§ BRIEF
Collect all lines below with the string "Black".

(Dataset items)
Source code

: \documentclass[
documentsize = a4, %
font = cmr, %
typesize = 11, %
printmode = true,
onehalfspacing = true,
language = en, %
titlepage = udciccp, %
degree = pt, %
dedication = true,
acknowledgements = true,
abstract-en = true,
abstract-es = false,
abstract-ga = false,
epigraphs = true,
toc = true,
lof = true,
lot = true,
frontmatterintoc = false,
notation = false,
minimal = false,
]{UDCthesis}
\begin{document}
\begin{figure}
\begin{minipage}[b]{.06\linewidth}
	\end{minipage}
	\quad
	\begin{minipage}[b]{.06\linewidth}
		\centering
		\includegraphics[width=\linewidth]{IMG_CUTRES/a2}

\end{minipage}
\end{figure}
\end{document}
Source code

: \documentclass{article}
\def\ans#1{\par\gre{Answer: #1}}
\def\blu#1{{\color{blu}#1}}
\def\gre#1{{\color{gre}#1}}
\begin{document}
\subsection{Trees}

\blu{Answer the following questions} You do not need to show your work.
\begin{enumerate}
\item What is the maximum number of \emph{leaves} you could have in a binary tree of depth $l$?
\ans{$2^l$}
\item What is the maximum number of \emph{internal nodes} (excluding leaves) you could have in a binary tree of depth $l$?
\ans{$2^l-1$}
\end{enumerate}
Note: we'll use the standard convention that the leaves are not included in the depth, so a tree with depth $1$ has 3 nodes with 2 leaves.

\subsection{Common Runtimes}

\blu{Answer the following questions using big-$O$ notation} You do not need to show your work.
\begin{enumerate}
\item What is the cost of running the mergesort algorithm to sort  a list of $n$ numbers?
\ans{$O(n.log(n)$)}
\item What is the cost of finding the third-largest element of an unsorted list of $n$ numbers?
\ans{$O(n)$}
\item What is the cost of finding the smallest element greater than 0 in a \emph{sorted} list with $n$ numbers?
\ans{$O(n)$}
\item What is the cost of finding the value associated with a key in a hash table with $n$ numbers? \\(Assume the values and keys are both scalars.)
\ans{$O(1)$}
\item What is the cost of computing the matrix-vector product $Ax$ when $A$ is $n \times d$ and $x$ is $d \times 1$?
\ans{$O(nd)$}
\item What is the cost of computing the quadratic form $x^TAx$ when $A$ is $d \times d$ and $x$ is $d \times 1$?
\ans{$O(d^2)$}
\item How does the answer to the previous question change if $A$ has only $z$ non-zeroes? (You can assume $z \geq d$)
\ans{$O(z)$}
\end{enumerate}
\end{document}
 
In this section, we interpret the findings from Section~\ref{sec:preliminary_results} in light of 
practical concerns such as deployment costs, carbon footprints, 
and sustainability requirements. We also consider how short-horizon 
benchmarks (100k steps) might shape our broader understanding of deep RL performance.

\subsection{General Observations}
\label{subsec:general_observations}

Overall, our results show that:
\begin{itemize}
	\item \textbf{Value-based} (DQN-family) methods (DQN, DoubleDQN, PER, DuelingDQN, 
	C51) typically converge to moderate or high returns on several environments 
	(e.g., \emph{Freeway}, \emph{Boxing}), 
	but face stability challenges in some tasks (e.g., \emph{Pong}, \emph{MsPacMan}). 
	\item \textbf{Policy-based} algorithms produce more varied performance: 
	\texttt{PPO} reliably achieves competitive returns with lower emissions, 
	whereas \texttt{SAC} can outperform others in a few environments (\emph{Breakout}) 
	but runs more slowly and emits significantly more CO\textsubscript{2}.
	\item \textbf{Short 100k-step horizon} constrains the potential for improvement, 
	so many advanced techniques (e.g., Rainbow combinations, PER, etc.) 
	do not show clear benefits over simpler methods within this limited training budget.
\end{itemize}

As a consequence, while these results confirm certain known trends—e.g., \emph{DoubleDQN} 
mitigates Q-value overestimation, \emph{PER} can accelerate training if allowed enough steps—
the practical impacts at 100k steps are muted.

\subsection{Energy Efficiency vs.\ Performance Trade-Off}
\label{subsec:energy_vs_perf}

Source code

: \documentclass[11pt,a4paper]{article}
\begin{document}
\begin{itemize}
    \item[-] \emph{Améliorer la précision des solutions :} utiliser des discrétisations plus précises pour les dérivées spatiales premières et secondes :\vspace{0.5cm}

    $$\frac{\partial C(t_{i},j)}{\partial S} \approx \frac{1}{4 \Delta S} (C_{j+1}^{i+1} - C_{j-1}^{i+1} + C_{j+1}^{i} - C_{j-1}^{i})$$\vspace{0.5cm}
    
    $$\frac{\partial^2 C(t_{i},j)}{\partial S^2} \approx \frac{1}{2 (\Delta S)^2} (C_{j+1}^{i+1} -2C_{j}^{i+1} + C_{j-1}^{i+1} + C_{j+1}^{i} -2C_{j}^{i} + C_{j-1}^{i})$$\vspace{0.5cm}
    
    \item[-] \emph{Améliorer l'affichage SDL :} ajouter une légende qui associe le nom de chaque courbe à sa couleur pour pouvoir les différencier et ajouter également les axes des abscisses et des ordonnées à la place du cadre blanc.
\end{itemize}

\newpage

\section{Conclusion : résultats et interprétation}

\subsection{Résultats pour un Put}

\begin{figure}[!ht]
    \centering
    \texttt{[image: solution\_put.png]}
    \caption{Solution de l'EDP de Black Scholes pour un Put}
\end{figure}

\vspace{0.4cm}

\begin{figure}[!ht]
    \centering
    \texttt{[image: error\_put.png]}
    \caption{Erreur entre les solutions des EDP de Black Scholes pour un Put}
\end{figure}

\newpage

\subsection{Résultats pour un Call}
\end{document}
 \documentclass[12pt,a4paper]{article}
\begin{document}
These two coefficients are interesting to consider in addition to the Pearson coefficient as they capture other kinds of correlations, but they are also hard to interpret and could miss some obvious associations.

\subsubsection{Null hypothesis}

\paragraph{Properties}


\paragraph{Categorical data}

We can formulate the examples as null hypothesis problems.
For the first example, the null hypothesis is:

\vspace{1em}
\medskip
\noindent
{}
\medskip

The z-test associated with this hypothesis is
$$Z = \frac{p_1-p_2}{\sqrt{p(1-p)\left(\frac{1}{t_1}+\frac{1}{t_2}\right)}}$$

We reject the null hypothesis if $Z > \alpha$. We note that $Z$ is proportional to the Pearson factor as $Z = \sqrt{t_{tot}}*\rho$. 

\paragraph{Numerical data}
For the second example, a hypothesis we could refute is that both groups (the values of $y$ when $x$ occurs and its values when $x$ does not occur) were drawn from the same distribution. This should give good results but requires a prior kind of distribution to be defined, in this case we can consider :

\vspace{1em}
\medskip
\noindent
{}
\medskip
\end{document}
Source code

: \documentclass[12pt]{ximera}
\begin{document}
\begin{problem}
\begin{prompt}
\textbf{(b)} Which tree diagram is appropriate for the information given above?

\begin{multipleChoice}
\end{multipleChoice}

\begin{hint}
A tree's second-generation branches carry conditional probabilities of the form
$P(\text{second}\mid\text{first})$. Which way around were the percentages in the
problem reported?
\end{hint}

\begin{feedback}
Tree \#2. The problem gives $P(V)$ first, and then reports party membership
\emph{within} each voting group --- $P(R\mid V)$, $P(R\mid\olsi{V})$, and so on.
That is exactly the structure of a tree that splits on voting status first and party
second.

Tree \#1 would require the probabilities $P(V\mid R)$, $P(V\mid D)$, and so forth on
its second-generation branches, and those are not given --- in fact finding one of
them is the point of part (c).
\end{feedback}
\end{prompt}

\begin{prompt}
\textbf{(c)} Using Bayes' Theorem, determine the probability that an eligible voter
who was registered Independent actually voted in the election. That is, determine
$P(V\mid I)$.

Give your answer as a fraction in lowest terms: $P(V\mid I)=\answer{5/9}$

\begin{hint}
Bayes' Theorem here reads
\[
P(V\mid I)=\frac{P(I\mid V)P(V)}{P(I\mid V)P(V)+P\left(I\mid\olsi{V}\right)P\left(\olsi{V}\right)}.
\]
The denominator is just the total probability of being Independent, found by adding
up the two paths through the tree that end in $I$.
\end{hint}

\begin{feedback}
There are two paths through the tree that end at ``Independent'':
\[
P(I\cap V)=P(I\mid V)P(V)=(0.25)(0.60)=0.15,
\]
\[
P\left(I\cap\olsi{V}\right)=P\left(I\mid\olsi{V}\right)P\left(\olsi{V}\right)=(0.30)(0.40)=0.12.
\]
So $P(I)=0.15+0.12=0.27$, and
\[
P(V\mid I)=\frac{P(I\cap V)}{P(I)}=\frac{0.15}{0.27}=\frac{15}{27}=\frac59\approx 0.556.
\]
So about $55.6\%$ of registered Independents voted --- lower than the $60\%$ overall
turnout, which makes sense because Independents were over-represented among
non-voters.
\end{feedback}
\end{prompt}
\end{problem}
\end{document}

§ OUTPUT BELOW
    \caption{Solution de l'EDP de Black Scholes pour un Put}
    \caption{Erreur entre les solutions des EDP de Black Scholes pour un Put}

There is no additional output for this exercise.